Suddenly, my body. Eve Ensler. https://www.ted.com/talks/eve_ensler_suddenly_my_body

Berry W. (2005). Given. Larkspur press.

Rilke R M (1929). Letters to a young poet. Insel Verlag

Ballow J. (2018). Minding Nature: Winter 2018, Volume 11, Number 1 https://www.humansandnature.org/banalitys-evil-an-interview-with-elizabeth-minnich

Background

I am the author of the book 'Water Stewardship". For 2021, I decided to make the insights from the book easier to access. For that purpose I have started narrating short Water Steward Stories. Rather than requiring the commitment of reading a full book, I want to share stories that can be read in a few minutes.

With a water stewardship approach we can contemplate important questions such as: How can we find ways to strengthen our relationship with water? How can we find ways to carry out stewarding actions towards the whole water body – which basically means the whole of nature and humanity?
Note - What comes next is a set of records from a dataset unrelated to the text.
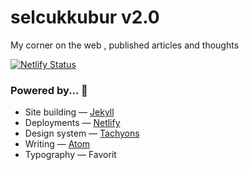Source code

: # selcukkubur v2.0
My corner on the web , published articles and thoughts

[![Netlify Status](https://api.netlify.com/api/v1/badges/bf77513d-1018-4467-bb44-42099e05b439/deploy-status)](https://app.netlify.com/sites/selcukkubur/deploys)

### Powered by... 🔌
* Site building — [Jekyll](http://jekyllrb.com)
* Deployments  — [Netlify](http://www.netlify.com)
* Design system — [Tachyons](http://tachyons.io)
* Writing — [Atom](http://atom.io)
* Typography — Favorit
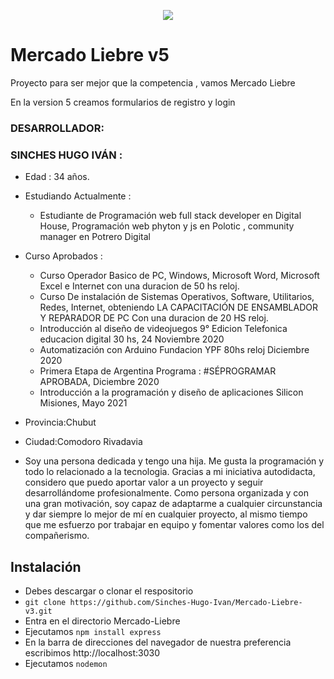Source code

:   <p align="center"><img src="https://user-images.githubusercontent.com/84039185/120876336-9752af00-c586-11eb-8be3-6b56bd01a47c.png"></p>


# Mercado Liebre v5
 Proyecto para ser mejor que la competencia , vamos Mercado Liebre
>
En la version 5 creamos formularios de registro y login

 

### DESARROLLADOR:
>

 ### SINCHES HUGO IVÁN :
>
- Edad : 34 años.
- Estudiando Actualmente : 
  - Estudiante de Programación web full stack developer en Digital House, Programación web phyton y js en Polotic  , community manager en Potrero Digital 
- Curso Aprobados :
  - Curso Operador Basico de PC, Windows, Microsoft Word, Microsoft Excel e Internet con una duracion de 50 hs reloj.
  - Curso De instalación de Sistemas Operativos, Software, Utilitarios, Redes, Internet, obteniendo  LA CAPACITACIÓN DE ENSAMBLADOR Y REPARADOR DE PC Con una duracion de 20 HS reloj.
  - Introducción al diseño de videojuegos 9° Edicion Telefonica educacion digital 30 hs, 24 Noviembre 2020
  - Automatización con Arduino Fundacion YPF  80hs reloj Diciembre 2020
  - Primera Etapa de Argentina Programa : #SÉPROGRAMAR   APROBADA, Diciembre 2020
  - Introducción a  la programación y diseño de aplicaciones Silicon  Misiones, Mayo 2021
- Provincia:Chubut
- Ciudad:Comodoro Rivadavia

 
- Soy una persona dedicada y tengo una hija. Me gusta la programación y todo lo relacionado a la tecnologia. Gracias a mi iniciativa autodidacta, considero que puedo aportar valor a un proyecto y seguir desarrollándome profesionalmente.
Como persona organizada y con una gran motivación, soy capaz de adaptarme a cualquier circunstancia y dar siempre lo mejor de mí en cualquier proyecto, al mismo tiempo que me esfuerzo por trabajar en equipo y fomentar valores como los del compañerismo. 
 
 ## Instalación
- Debes descargar o clonar el respositorio
- `git clone https://github.com/Sinches-Hugo-Ivan/Mercado-Liebre-v3.git`
- Entra en el directorio Mercado-Liebre
- Ejecutamos `npm install express`
- En la barra de direcciones del navegador de nuestra preferencia escribimos http://localhost:3030
- Ejecutamos `nodemon`
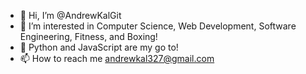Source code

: - 👋 Hi, I’m @AndrewKalGit
- 👀 I’m interested in Computer Science, Web Development, Software Engineering, Fitness, and Boxing!
- 🌱 Python and JavaScript are my go to!
- 📫 How to reach me andrewkal327@gmail.com

<!---
AndrewKalGit/AndrewKalGit is a ✨ special ✨ repository because its `README.md` (this file) appears on your GitHub profile.
You can click the Preview link to take a look at your changes.
--->
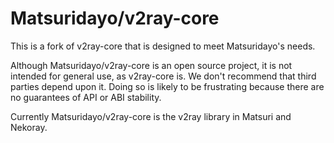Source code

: # Matsuridayo/v2ray-core

This is a fork of v2ray-core that is designed to meet Matsuridayo's needs.

Although Matsuridayo/v2ray-core is an open source project, it is not intended for general use, as v2ray-core is. We don't recommend that third parties depend upon it. Doing so is likely to be frustrating because there are no guarantees of API or ABI stability.

Currently Matsuridayo/v2ray-core is the v2ray library in Matsuri and Nekoray.
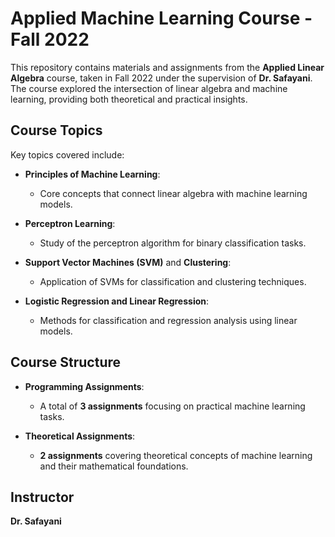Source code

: # Applied Machine Learning Course - Fall 2022

This repository contains materials and assignments from the **Applied Linear Algebra** course, taken in Fall 2022 under the supervision of **Dr. Safayani**. The course explored the intersection of linear algebra and machine learning, providing both theoretical and practical insights.

## Course Topics

Key topics covered include:

- **Principles of Machine Learning**: 
  - Core concepts that connect linear algebra with machine learning models.
  
- **Perceptron Learning**: 
  - Study of the perceptron algorithm for binary classification tasks.

- **Support Vector Machines (SVM)** and **Clustering**: 
  - Application of SVMs for classification and clustering techniques.

- **Logistic Regression and Linear Regression**: 
  - Methods for classification and regression analysis using linear models.

## Course Structure

- **Programming Assignments**: 
  - A total of **3 assignments** focusing on practical machine learning tasks.
  
- **Theoretical Assignments**: 
  - **2 assignments** covering theoretical concepts of machine learning and their mathematical foundations.

## Instructor

**Dr. Safayani**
I believe that if we find ways to become water stewards we will be better off in so many ways – physically, mentally and spiritually. And we will come to live on a earth that is thriving.

You can buy the ’Water Stewardship’ book at IWAP or Amazon or you can download it for free as open acces here: https://www.iwapublishing.com/books/9781789060324/water-stewardship.
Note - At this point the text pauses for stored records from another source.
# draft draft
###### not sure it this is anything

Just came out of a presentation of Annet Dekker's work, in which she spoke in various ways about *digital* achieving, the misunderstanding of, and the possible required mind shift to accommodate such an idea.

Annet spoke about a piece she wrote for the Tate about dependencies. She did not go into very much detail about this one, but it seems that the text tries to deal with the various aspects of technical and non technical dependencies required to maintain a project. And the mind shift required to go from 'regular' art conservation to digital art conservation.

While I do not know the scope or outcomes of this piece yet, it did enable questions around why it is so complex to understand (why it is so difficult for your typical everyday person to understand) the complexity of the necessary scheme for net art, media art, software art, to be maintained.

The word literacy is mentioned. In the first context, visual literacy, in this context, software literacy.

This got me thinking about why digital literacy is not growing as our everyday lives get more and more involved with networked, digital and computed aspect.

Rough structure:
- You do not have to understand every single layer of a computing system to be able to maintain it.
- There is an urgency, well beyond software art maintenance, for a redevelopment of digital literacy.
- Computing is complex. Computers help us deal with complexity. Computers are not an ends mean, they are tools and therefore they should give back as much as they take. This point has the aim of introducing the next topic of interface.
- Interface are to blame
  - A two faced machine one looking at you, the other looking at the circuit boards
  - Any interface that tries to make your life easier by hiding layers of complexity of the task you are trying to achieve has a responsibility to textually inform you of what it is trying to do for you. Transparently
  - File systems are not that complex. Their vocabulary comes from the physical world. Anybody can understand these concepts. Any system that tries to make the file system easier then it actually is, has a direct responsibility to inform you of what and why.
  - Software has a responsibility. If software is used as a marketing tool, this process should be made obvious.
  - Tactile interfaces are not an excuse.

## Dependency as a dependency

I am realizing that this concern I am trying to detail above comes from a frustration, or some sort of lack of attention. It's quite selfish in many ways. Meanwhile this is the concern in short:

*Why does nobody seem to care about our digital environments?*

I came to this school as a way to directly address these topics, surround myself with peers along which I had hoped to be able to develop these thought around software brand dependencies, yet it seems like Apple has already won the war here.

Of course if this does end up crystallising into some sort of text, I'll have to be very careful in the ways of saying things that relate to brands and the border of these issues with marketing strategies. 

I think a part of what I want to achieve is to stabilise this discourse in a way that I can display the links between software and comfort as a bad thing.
I have an idea about connecting people who consider themselves to be water stewards – something like a kind of ”fellowship of water stewards”. I am not sure how to do this practically. But, if you are interested in joining this, please send a message to me via this email: ingildsen@livingwaterstewardship.com.
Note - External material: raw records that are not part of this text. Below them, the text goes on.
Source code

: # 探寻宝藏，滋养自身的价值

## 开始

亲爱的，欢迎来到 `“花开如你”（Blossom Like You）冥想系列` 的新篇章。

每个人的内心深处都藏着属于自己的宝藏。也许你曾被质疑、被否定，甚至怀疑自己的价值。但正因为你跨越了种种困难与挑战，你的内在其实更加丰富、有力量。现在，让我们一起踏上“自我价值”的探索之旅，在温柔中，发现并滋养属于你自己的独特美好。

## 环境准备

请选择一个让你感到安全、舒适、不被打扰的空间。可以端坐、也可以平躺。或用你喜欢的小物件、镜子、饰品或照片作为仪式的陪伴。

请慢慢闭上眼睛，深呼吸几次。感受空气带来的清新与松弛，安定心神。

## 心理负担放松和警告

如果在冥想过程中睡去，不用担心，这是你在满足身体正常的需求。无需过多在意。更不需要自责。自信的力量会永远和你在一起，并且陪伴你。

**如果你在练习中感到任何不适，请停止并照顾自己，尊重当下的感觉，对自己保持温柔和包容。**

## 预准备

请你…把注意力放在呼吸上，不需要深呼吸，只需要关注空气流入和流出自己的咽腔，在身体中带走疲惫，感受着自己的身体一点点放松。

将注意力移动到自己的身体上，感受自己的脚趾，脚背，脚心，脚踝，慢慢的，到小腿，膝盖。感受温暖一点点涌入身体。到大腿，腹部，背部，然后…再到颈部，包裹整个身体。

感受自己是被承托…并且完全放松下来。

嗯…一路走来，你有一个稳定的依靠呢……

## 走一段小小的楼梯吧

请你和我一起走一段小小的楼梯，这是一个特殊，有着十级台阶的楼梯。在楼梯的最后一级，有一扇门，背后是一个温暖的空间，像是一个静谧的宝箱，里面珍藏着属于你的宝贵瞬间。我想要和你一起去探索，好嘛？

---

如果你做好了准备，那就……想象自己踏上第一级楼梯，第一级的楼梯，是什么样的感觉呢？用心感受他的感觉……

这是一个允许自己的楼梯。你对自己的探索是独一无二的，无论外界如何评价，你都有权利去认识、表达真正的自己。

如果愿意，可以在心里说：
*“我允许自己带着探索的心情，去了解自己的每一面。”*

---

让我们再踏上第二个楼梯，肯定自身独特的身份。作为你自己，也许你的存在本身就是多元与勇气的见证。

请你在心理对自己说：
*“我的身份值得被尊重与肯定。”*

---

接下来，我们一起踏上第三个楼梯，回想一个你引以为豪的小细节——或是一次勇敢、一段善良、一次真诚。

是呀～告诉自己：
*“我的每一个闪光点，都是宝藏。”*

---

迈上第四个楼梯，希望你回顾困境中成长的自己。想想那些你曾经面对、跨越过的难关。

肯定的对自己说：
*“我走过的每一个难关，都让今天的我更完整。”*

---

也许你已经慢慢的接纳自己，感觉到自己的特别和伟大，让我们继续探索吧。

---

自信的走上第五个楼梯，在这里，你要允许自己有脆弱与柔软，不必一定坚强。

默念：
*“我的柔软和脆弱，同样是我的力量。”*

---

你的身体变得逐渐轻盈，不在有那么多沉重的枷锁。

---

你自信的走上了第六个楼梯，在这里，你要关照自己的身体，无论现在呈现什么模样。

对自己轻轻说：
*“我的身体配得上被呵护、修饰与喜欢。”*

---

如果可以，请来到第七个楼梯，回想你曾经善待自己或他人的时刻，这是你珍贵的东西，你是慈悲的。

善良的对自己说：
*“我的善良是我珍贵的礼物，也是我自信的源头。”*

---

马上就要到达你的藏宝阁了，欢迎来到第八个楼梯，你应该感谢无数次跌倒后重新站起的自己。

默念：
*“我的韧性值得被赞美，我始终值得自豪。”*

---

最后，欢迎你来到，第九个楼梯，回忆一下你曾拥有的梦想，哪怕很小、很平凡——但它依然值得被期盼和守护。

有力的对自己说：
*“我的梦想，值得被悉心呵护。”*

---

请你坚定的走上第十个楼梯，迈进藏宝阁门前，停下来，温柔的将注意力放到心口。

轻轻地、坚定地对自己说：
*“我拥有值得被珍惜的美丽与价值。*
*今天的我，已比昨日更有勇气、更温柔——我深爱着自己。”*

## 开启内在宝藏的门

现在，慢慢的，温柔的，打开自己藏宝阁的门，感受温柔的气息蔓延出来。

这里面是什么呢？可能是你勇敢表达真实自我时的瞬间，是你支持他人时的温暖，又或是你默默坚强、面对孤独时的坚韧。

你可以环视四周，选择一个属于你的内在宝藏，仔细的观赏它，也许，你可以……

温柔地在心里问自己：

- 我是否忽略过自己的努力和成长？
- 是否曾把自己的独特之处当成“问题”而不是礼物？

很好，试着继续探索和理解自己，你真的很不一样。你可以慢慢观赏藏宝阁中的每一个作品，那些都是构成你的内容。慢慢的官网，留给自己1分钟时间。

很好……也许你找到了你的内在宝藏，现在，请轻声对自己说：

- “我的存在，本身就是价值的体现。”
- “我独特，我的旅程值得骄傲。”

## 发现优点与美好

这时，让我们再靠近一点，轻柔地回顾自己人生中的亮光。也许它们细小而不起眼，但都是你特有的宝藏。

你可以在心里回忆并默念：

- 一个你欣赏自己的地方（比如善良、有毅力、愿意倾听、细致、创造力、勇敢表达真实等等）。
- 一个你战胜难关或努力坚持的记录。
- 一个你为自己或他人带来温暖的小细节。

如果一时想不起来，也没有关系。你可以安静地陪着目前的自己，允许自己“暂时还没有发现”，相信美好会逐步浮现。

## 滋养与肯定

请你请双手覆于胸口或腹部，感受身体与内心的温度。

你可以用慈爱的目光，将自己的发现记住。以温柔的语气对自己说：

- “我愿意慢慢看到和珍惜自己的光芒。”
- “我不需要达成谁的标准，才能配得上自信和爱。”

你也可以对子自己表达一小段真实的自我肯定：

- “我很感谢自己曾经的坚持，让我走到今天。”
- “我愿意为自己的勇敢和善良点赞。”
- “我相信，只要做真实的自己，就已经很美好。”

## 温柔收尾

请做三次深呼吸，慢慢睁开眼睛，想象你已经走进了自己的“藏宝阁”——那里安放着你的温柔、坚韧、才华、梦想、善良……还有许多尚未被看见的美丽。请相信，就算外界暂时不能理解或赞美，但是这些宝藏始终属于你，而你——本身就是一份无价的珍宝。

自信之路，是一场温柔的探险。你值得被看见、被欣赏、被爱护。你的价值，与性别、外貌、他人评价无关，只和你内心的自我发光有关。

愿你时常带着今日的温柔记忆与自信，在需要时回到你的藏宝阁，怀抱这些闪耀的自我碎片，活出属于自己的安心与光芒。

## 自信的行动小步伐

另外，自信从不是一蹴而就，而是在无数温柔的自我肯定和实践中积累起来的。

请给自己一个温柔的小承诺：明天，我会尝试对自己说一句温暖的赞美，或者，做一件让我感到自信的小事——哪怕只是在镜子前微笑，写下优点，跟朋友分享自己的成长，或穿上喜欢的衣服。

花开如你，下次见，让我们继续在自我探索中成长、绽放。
I also greatly appreciate comments and reflections to the article - feel free to write me or comment below.

 

Zeinab Amiri

PMO Manager | Wastewater & Drainage Projects

3y

I am reading your story and I will send you my comment. Thank you Pernille.

Fantastic journey, if all public sector managers, nay, all managers in the world did like you, and took the "deep dive", what might the world look like, I wonder <3 Or only 20-30 % of them? "When our shadow only moves 'in the shadows', it gives rise to fear. A path to fearlessness is bringing the shadow into the light (literally and figuratively). The mentioned shadows have not left my psyche, but they have been made known by it and therein lies a difference. They are not secret tormentors or 'fears and trembling' to which we are victims. Rather, we see that it is now possible to 'play chess' with the discomforts. To find ways of acknowledging the sacredness of water, to find ways staying with the grief of water pollution and to find ways to be less banal. All of this opens new avenues of a more investigative approach into our own inner moral stories - and therein lies legions of opportunities for better water stewardship". I would just say, that I don't think we should aim for fearlessness. Courage is not the absence of fear. It's doing what you know is right even when you are afraid.

Vijay Nadkar

DRBF Country Representative for India at Dispute Resolution Board Foundation, USA

3y

Pernille, quite a riveting story indeed. Your continued conscience efforts are well narrated including the insight you got from Eve Enslers poem 'Suddenly, my body'. Let us replace desecration with veneration; apathy with empathy; and banality with originality. Yes, Pernille you are correct in stating that Hindus worship the Holy Ganges. In fact we have tremendous respect for water as long as it is for religious purposes to wash our sins which we keep accumulating everyday; unfortunately when water is to be related to other than religion the consecration turns to desecration. I am hopeful thought that one big lesson the pandemic taught the world is to respect water in all its forms and presence and the reverence it deserves. Hope sanity prevails.